Monday, March 30, 2009

Tips for the KDD challenge :)

I recently heard about the KDD challenge this year. Its a telco based challenge to build churn, cross-sell, and up-sell propensity models using the supplied train and test data.

For more info see;
http://www.kddcup-orange.com/index.php

I am not able to download the data at work (security / download limits), so I might have to try this at home. I haven't even seen the data yet. I'm hoping its transactional cdr's and not in some summarised form (which it sounds like it is).

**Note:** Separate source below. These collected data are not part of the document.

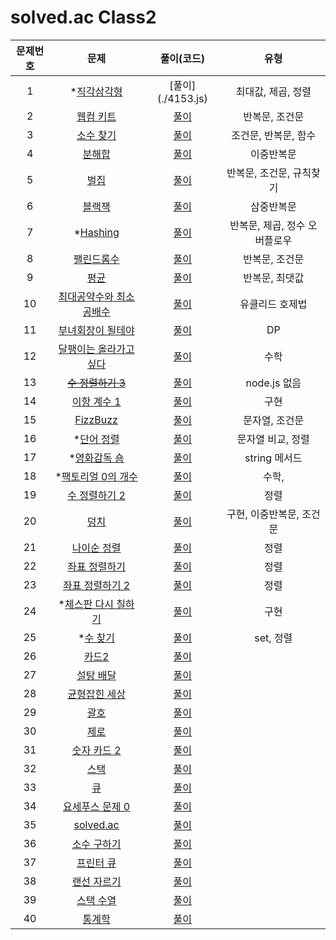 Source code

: # solved.ac Class2

| 문제번호 |  문제  | 풀이(코드) | 유형 |    
|  :---:  | :---: |   :---:  |   :---:  |    
| 1  | *[직각삼각형](https://www.acmicpc.net/problem/4153) | [풀이](./4153.js\) | 최대값, 제곱, 정렬 |    
| 2  | [웹컴 키트](https://www.acmicpc.net/problem/30802) | [풀이](./30802.js) | 반복문, 조건문 |    
| 3  | [소수 찾기](https://www.acmicpc.net/problem/1978) | [풀이](./1978.js) | 조건문, 반복문, 함수 |    
| 4  | [분해합](https://www.acmicpc.net/problem/2231) | [풀이](./2231.js) | 이중반복문 |    
| 5  | [벌집](https://www.acmicpc.net/problem/2292) | [풀이](./2292.js) | 반복문, 조건문, 규칙찾기 |    
| 6  | [블랙잭](https://www.acmicpc.net/problem/2798) | [풀이](./2798.js) | 삼중반복문 |    
| 7  | *[Hashing](https://www.acmicpc.net/problem/15829) | [풀이](./15829.js) | 반복문, 제곱, 정수 오버플로우 |    
| 8  | [팰린드롬수](https://www.acmicpc.net/problem/1259) | [풀이](./1259.js) | 반복문, 조건문 |    
| 9  | [평균](https://www.acmicpc.net/problem/1546) | [풀이](./1546.js) | 반복문, 최댓값 |    
| 10  | [최대공약수와 최소공배수](https://www.acmicpc.net/problem/2609) | [풀이](./2609.js) | 유클리드 호제법 |    
| 11  | [부녀회장이 될테야](https://www.acmicpc.net/problem/2775) | [풀이](./2775.js) | DP |    
| 12  | [달팽이는 올라가고 싶다](https://www.acmicpc.net/problem/2869) | [풀이](./2869.js) | 수학 |    
| 13  | <s>[수 정렬하기 3](https://www.acmicpc.net/problem/10989)</s> | [풀이]() | node.js 없음 |    
| 14  | [이항 계수 1](https://www.acmicpc.net/problem/11050) | [풀이](./11050.js) | 구현 |    
| 15  | [FizzBuzz](https://www.acmicpc.net/problem/28702) | [풀이](./28702.js) | 문자열, 조건문 |    
| 16  | *[단어 정렬](https://www.acmicpc.net/problem/1181) | [풀이](./1181.js) | 문자열 비교, 정렬 |    
| 17  | *[영화감독 숌](https://www.acmicpc.net/problem/1436) | [풀이](./1436.js) | string 메서드 |    
| 18  | *[팩토리얼 0의 개수](https://www.acmicpc.net/problem/1676) | [풀이](./1676.js) | 수학, |    
| 19  | [수 정렬하기 2](https://www.acmicpc.net/problem/2751) | [풀이](./2751.js) | 정렬 |    
| 20  | [덩치](https://www.acmicpc.net/problem/7568) | [풀이](./7568.js) | 구현, 이중반복문, 조건문 |    
| 21  | [나이순 정렬](https://www.acmicpc.net/problem/10814) | [풀이](./10814.js) | 정렬 |    
| 22  | [좌표 정렬하기](https://www.acmicpc.net/problem/11650) | [풀이](./11650.js) | 정렬 |    
| 23  | [좌표 정렬하기 2](https://www.acmicpc.net/problem/11651) | [풀이](./11651.js) | 정렬 |    
| 24  | *[체스판 다시 칠하기](https://www.acmicpc.net/problem/1018) | [풀이](./1018.js) | 구현 |    
| 25  | *[수 찾기](https://www.acmicpc.net/problem/1920) | [풀이](./1920.js) | set, 정렬 |    
| 26  | [카드2](https://www.acmicpc.net/problem/2164) | [풀이]() |  |    
| 27  | [설탕 배달](https://www.acmicpc.net/problem/2839) | [풀이]() |  |    
| 28  | [균형잡힌 세상](https://www.acmicpc.net/problem/4949) | [풀이]() |  |    
| 29  | [괄호](https://www.acmicpc.net/problem/9012) | [풀이]() |  |    
| 30  | [제로](https://www.acmicpc.net/problem/10773) | [풀이]() |  |    
| 31  | [숫자 카드 2](https://www.acmicpc.net/problem/10816) | [풀이]() |  |    
| 32  | [스택](https://www.acmicpc.net/problem/10828) | [풀이]() |  |    
| 33  | [큐](https://www.acmicpc.net/problem/10845) | [풀이]() |  |    
| 34  | [요세푸스 문제 0](https://www.acmicpc.net/problem/11866) | [풀이]() |  |    
| 35  | [solved.ac](https://www.acmicpc.net/problem/18110) | [풀이]() |  |    
| 36  | [소수 구하기](https://www.acmicpc.net/problem/1929) | [풀이]() |  |    
| 37  | [프린터 큐](https://www.acmicpc.net/problem/1966) | [풀이]() |  |    
| 38  | [랜선 자르기](https://www.acmicpc.net/problem/1654) | [풀이]() |  |    
| 39  | [스택 수열](https://www.acmicpc.net/problem/1874) | [풀이]() |  |    
| 40  | [통계학](https://www.acmicpc.net/problem/2108) | [풀이]() |  |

I don't have a lot of free time so I might not get around to submitting an entry, but if I do these are some of the data preparation steps and issues I'd consider;

- handle outliers
If the data is real-world then you can guarantee that some values will be at least a thousand times bigger than anything else. Log might not work, so try trimmed mean or frequency binning as a method to remove outliers.

- missing values
The KDD guide suggests that missing or undetermined values were converted into zero. Consider changing this. Many algorithms will treat zero very differently from a null. You might get better results by treating these zero's as nulls.

- percentage comparisons
If a customer can make a voice or sms call, what's the percentage between them? (eg 30% voice vs 70% sms calls). If only voice calls, then consider splitting by time of day or peak vs offpeak as percentages. The use of percentages helps remove differences of scale between high and low quantity customers. If telephony usage covers a number of days or weeks, then consider a similar metric that shows increased or decreased usage over time.

- social networking analysis
If the data is raw transactional cdr's (call detail records) then give a lot of consideration do performing a basic social networking analysis. Even if all you can manage is to identify a circle of friends for each customer, then this may have a big impact upon identification of high churn individuals or up-sell opportunities.

- not all churn is equal
Rank customers by usage and scale the rank to a zero (low) to 1.0 score (high rank). No telco should still be treating every churn as a equal loss. Its not! The loss of a highly valuable customer (high rank) is worse than a low spend customer (low rank). Develop a model to handle this and argue your reasons for why treating all churn the same is a fool's folly. This is difficult if you have no spend information or history of usage over multiple billing cycles.

Hope this helps

Good luck everyone!

4 comments:

Datalligence said...

i downloaded the data sets yesterday and just confirmed with the organizers that all variables have been renamed as var1,var2...var15000. without the real variables names, this will be a pure mathematical/statistical problem.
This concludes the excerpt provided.